Instructions for the task → Recreate the listing that follows line for line, without pictures.

Supplied data →
= Beginning of Section =
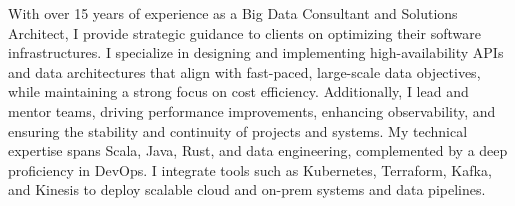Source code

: 

\begin{cvparagraph}

With over 15 years of experience as a Big Data Consultant and Solutions Architect, I provide strategic guidance to clients on optimizing their software infrastructures. I specialize in designing and implementing high-availability APIs and data architectures that align with fast-paced, large-scale data objectives, while maintaining a strong focus on cost efficiency. Additionally, I lead and mentor teams, driving performance improvements, enhancing observability, and ensuring the stability and continuity of projects and systems. My technical expertise spans Scala, Java, Rust, and data engineering, complemented by a deep proficiency in DevOps. I integrate tools such as Kubernetes, Terraform, Kafka, and Kinesis to deploy scalable cloud and on-prem systems and data pipelines.
\end{cvparagraph}
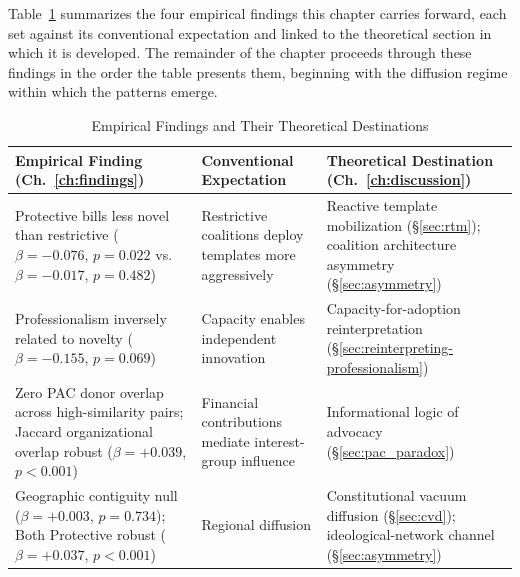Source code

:Table~\ref{tab:findings_crosswalk} summarizes the four empirical findings this chapter carries forward, each set against its conventional expectation and linked to the theoretical section in which it is developed. The remainder of the chapter proceeds through these findings in the order the table presents them, beginning with the diffusion regime within which the patterns emerge.

\begin{table}[!htbp]
\centering
\caption{Empirical Findings and Their Theoretical Destinations}
\label{tab:findings_crosswalk}
\renewcommand{\arraystretch}{1.4}
\setlength{\tabcolsep}{8pt}
\small
\begin{tabular}{>{\raggedright\arraybackslash}p{4.5cm} >{\raggedright\arraybackslash}p{3.8cm} >{\raggedright\arraybackslash}p{4.5cm}}
\toprule
\textbf{Empirical Finding (Ch.~\ref{ch:findings})} & \textbf{Conventional Expectation} & \textbf{Theoretical Destination (Ch.~\ref{ch:discussion})} \\
\midrule
Protective bills less novel than restrictive ($\beta = -0.076$, $p = 0.022$ vs.\ $\beta = -0.017$, $p = 0.482$) & Restrictive coalitions deploy templates more aggressively \parencite{jansaCopyPasteLawmaking2019} & Reactive template mobilization (\S\ref{sec:rtm}); coalition architecture asymmetry (\S\ref{sec:asymmetry}) \\
\addlinespace[6pt]
Professionalism inversely related to novelty ($\beta = -0.155$, $p = 0.069$) & Capacity enables independent innovation \parencite{squireMeasuringStateLegislative2007} & Capacity-for-adoption reinterpretation (\S\ref{sec:reinterpreting-professionalism}) \\
\addlinespace[6pt]
Zero PAC donor overlap across high-similarity pairs; Jaccard organizational overlap robust ($\beta = +0.039$, $p < 0.001$) & Financial contributions mediate interest-group influence & Informational logic of advocacy (\S\ref{sec:pac_paradox}) \\
\addlinespace[6pt]
Geographic contiguity null ($\beta = +0.003$, $p = 0.734$); Both Protective robust ($\beta = +0.037$, $p < 0.001$) & Regional diffusion \parencite{walkerDiffusionInnovationsAmerican1969,berryStateLotteryAdoptions1990} & Constitutional vacuum diffusion (\S\ref{sec:cvd}); ideological-network channel (\S\ref{sec:asymmetry}) \\
\bottomrule
\end{tabular}
\end{table}

\newpage
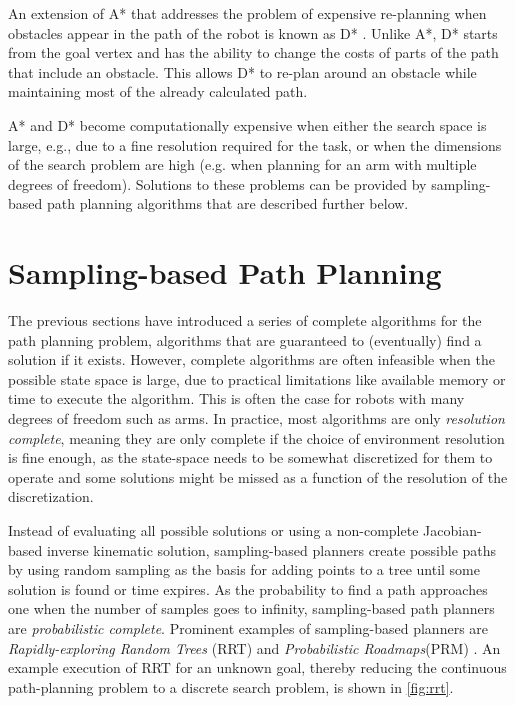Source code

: An extension of A* that addresses the problem of expensive re-planning when obstacles appear in the path of the robot is known as D* \cite{stentz1994optimal}. Unlike A*, D* starts from the goal vertex and has the ability to change the costs of parts of the path that include an obstacle. This allows D* to re-plan around an obstacle while maintaining most of the already calculated path.

A* and D* become computationally expensive when either the search space is large, e.g., due to a fine resolution required for the task, or when the dimensions of the search problem are high (e.g. when planning for an arm with multiple degrees of freedom). Solutions to these problems can be provided by sampling-based path planning algorithms that are described further below.


\section{Sampling-based Path Planning}

The previous sections have introduced a series of complete algorithms for the path planning problem, algorithms that are guaranteed to (eventually) find a solution if it exists. However, complete algorithms are often infeasible when the possible state space is large, due to practical limitations like available memory or time to execute the algorithm. This is often the case for robots with many degrees of freedom such as arms. In practice, most algorithms are only \textsl{resolution complete}, meaning they are only complete if the choice of environment resolution is fine enough, as the state-space needs to be somewhat discretized for them to operate and some solutions might be missed as a function of the resolution of the discretization.

Instead of evaluating all possible solutions or using a non-complete Jacobian-based inverse kinematic solution, sampling-based planners create possible paths by using random sampling as the basis for adding points to a tree until some solution is found or time expires. As the probability to find a path approaches one when the number of samples goes to infinity, sampling-based path planners are \textsl{probabilistic complete}. Prominent examples of sampling-based planners are \textsl{Rapidly-exploring Random Trees} (RRT)\cite{lavalle1998rapidly} and \textsl{Probabilistic Roadmaps}(PRM) \cite{kavraki1996probabilistic}. An example execution of RRT for an unknown goal, thereby reducing the continuous path-planning problem to a discrete search problem, is shown in \cref{fig:rrt}.

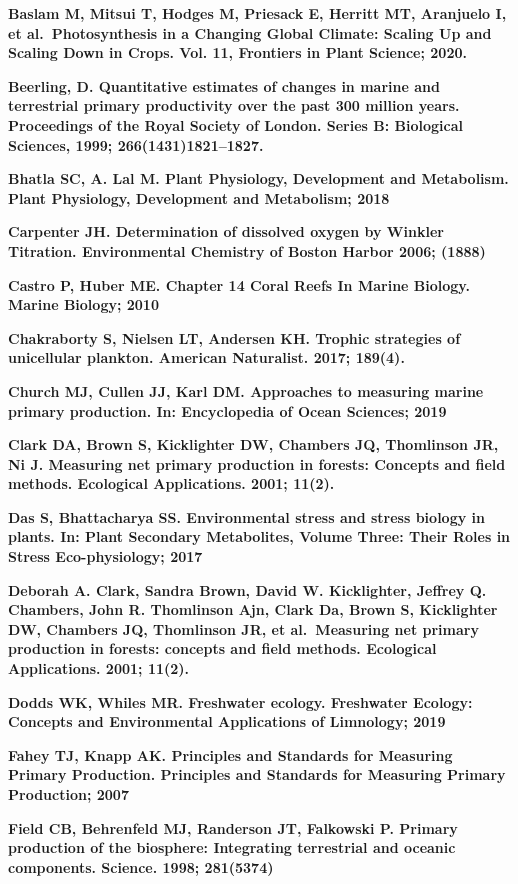 \documentclass[
]{article}
\begin{document}
\textbf{Baslam M, Mitsui T, Hodges M, Priesack E, Herritt MT, Aranjuelo
I, et al.~Photosynthesis in a Changing Global Climate: Scaling Up and
Scaling Down in Crops. Vol. 11, Frontiers in Plant Science; 2020.}

\textbf{Beerling, D. Quantitative estimates of changes in marine and
terrestrial primary productivity over the past 300 million years.
Proceedings of the Royal Society of London. Series B: Biological
Sciences, 1999; 266(1431)1821--1827.}

\textbf{Bhatla SC, A. Lal M. Plant Physiology, Development and
Metabolism. Plant Physiology, Development and Metabolism; 2018}

\textbf{Carpenter JH. Determination of dissolved oxygen by Winkler
Titration. Environmental Chemistry of Boston Harbor 2006; (1888)}

\textbf{Castro P, Huber ME. Chapter 14 Coral Reefs In Marine Biology.
Marine Biology; 2010}

\textbf{Chakraborty S, Nielsen LT, Andersen KH. Trophic strategies of
unicellular plankton. American Naturalist. 2017; 189(4).}

\textbf{Church MJ, Cullen JJ, Karl DM. Approaches to measuring marine
primary production. In: Encyclopedia of Ocean Sciences; 2019}

\textbf{Clark DA, Brown S, Kicklighter DW, Chambers JQ, Thomlinson JR,
Ni J. Measuring net primary production in forests: Concepts and field
methods. Ecological Applications. 2001; 11(2).}

\textbf{Das S, Bhattacharya SS. Environmental stress and stress biology
in plants. In: Plant Secondary Metabolites, Volume Three: Their Roles in
Stress Eco-physiology; 2017}

\textbf{Deborah A. Clark, Sandra Brown, David W. Kicklighter, Jeffrey Q.
Chambers, John R. Thomlinson Ajn, Clark Da, Brown S, Kicklighter DW,
Chambers JQ, Thomlinson JR, et al.~Measuring net primary production in
forests: concepts and field methods. Ecological Applications. 2001;
11(2).}

\textbf{Dodds WK, Whiles MR. Freshwater ecology. Freshwater Ecology:
Concepts and Environmental Applications of Limnology; 2019}

\textbf{Fahey TJ, Knapp AK. Principles and Standards for Measuring
Primary Production. Principles and Standards for Measuring Primary
Production; 2007}

\textbf{Field CB, Behrenfeld MJ, Randerson JT, Falkowski P. Primary
production of the biosphere: Integrating terrestrial and oceanic
components. Science. 1998; 281(5374)}
\end{document}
= End of Section =
Answer →
Source code

: 

\begin{cvparagraph}

With over 15 years of experience as a Big Data Consultant and Solutions Architect, I provide strategic guidance to clients on optimizing their software infrastructures. I specialize in designing and implementing high-availability APIs and data architectures that align with fast-paced, large-scale data objectives, while maintaining a strong focus on cost efficiency. Additionally, I lead and mentor teams, driving performance improvements, enhancing observability, and ensuring the stability and continuity of projects and systems. My technical expertise spans Scala, Java, Rust, and data engineering, complemented by a deep proficiency in DevOps. I integrate tools such as Kubernetes, Terraform, Kafka, and Kinesis to deploy scalable cloud and on-prem systems and data pipelines.
\end{cvparagraph}
Source code

:Table~\ref{tab:findings_crosswalk} summarizes the four empirical findings this chapter carries forward, each set against its conventional expectation and linked to the theoretical section in which it is developed. The remainder of the chapter proceeds through these findings in the order the table presents them, beginning with the diffusion regime within which the patterns emerge.

\begin{table}[!htbp]
\centering
\caption{Empirical Findings and Their Theoretical Destinations}
\label{tab:findings_crosswalk}
\renewcommand{\arraystretch}{1.4}
\setlength{\tabcolsep}{8pt}
\small
\begin{tabular}{>{\raggedright\arraybackslash}p{4.5cm} >{\raggedright\arraybackslash}p{3.8cm} >{\raggedright\arraybackslash}p{4.5cm}}
\toprule
\textbf{Empirical Finding (Ch.~\ref{ch:findings})} & \textbf{Conventional Expectation} & \textbf{Theoretical Destination (Ch.~\ref{ch:discussion})} \\
\midrule
Protective bills less novel than restrictive ($\beta = -0.076$, $p = 0.022$ vs.\ $\beta = -0.017$, $p = 0.482$) & Restrictive coalitions deploy templates more aggressively \parencite{jansaCopyPasteLawmaking2019} & Reactive template mobilization (\S\ref{sec:rtm}); coalition architecture asymmetry (\S\ref{sec:asymmetry}) \\
\addlinespace[6pt]
Professionalism inversely related to novelty ($\beta = -0.155$, $p = 0.069$) & Capacity enables independent innovation \parencite{squireMeasuringStateLegislative2007} & Capacity-for-adoption reinterpretation (\S\ref{sec:reinterpreting-professionalism}) \\
\addlinespace[6pt]
Zero PAC donor overlap across high-similarity pairs; Jaccard organizational overlap robust ($\beta = +0.039$, $p < 0.001$) & Financial contributions mediate interest-group influence & Informational logic of advocacy (\S\ref{sec:pac_paradox}) \\
\addlinespace[6pt]
Geographic contiguity null ($\beta = +0.003$, $p = 0.734$); Both Protective robust ($\beta = +0.037$, $p < 0.001$) & Regional diffusion \parencite{walkerDiffusionInnovationsAmerican1969,berryStateLotteryAdoptions1990} & Constitutional vacuum diffusion (\S\ref{sec:cvd}); ideological-network channel (\S\ref{sec:asymmetry}) \\
\bottomrule
\end{tabular}
\end{table}

\newpage
Source code

: An extension of A* that addresses the problem of expensive re-planning when obstacles appear in the path of the robot is known as D* \cite{stentz1994optimal}. Unlike A*, D* starts from the goal vertex and has the ability to change the costs of parts of the path that include an obstacle. This allows D* to re-plan around an obstacle while maintaining most of the already calculated path.

A* and D* become computationally expensive when either the search space is large, e.g., due to a fine resolution required for the task, or when the dimensions of the search problem are high (e.g. when planning for an arm with multiple degrees of freedom). Solutions to these problems can be provided by sampling-based path planning algorithms that are described further below.


\section{Sampling-based Path Planning}

The previous sections have introduced a series of complete algorithms for the path planning problem, algorithms that are guaranteed to (eventually) find a solution if it exists. However, complete algorithms are often infeasible when the possible state space is large, due to practical limitations like available memory or time to execute the algorithm. This is often the case for robots with many degrees of freedom such as arms. In practice, most algorithms are only \textsl{resolution complete}, meaning they are only complete if the choice of environment resolution is fine enough, as the state-space needs to be somewhat discretized for them to operate and some solutions might be missed as a function of the resolution of the discretization.

Instead of evaluating all possible solutions or using a non-complete Jacobian-based inverse kinematic solution, sampling-based planners create possible paths by using random sampling as the basis for adding points to a tree until some solution is found or time expires. As the probability to find a path approaches one when the number of samples goes to infinity, sampling-based path planners are \textsl{probabilistic complete}. Prominent examples of sampling-based planners are \textsl{Rapidly-exploring Random Trees} (RRT)\cite{lavalle1998rapidly} and \textsl{Probabilistic Roadmaps}(PRM) \cite{kavraki1996probabilistic}. An example execution of RRT for an unknown goal, thereby reducing the continuous path-planning problem to a discrete search problem, is shown in \cref{fig:rrt}.

 \documentclass[
]{article}
\begin{document}
\textbf{Baslam M, Mitsui T, Hodges M, Priesack E, Herritt MT, Aranjuelo
I, et al.~Photosynthesis in a Changing Global Climate: Scaling Up and
Scaling Down in Crops. Vol. 11, Frontiers in Plant Science; 2020.}

\textbf{Beerling, D. Quantitative estimates of changes in marine and
terrestrial primary productivity over the past 300 million years.
Proceedings of the Royal Society of London. Series B: Biological
Sciences, 1999; 266(1431)1821--1827.}

\textbf{Bhatla SC, A. Lal M. Plant Physiology, Development and
Metabolism. Plant Physiology, Development and Metabolism; 2018}

\textbf{Carpenter JH. Determination of dissolved oxygen by Winkler
Titration. Environmental Chemistry of Boston Harbor 2006; (1888)}

\textbf{Castro P, Huber ME. Chapter 14 Coral Reefs In Marine Biology.
Marine Biology; 2010}

\textbf{Chakraborty S, Nielsen LT, Andersen KH. Trophic strategies of
unicellular plankton. American Naturalist. 2017; 189(4).}

\textbf{Church MJ, Cullen JJ, Karl DM. Approaches to measuring marine
primary production. In: Encyclopedia of Ocean Sciences; 2019}

\textbf{Clark DA, Brown S, Kicklighter DW, Chambers JQ, Thomlinson JR,
Ni J. Measuring net primary production in forests: Concepts and field
methods. Ecological Applications. 2001; 11(2).}

\textbf{Das S, Bhattacharya SS. Environmental stress and stress biology
in plants. In: Plant Secondary Metabolites, Volume Three: Their Roles in
Stress Eco-physiology; 2017}

\textbf{Deborah A. Clark, Sandra Brown, David W. Kicklighter, Jeffrey Q.
Chambers, John R. Thomlinson Ajn, Clark Da, Brown S, Kicklighter DW,
Chambers JQ, Thomlinson JR, et al.~Measuring net primary production in
forests: concepts and field methods. Ecological Applications. 2001;
11(2).}

\textbf{Dodds WK, Whiles MR. Freshwater ecology. Freshwater Ecology:
Concepts and Environmental Applications of Limnology; 2019}

\textbf{Fahey TJ, Knapp AK. Principles and Standards for Measuring
Primary Production. Principles and Standards for Measuring Primary
Production; 2007}

\textbf{Field CB, Behrenfeld MJ, Randerson JT, Falkowski P. Primary
production of the biosphere: Integrating terrestrial and oceanic
components. Science. 1998; 281(5374)}
\end{document}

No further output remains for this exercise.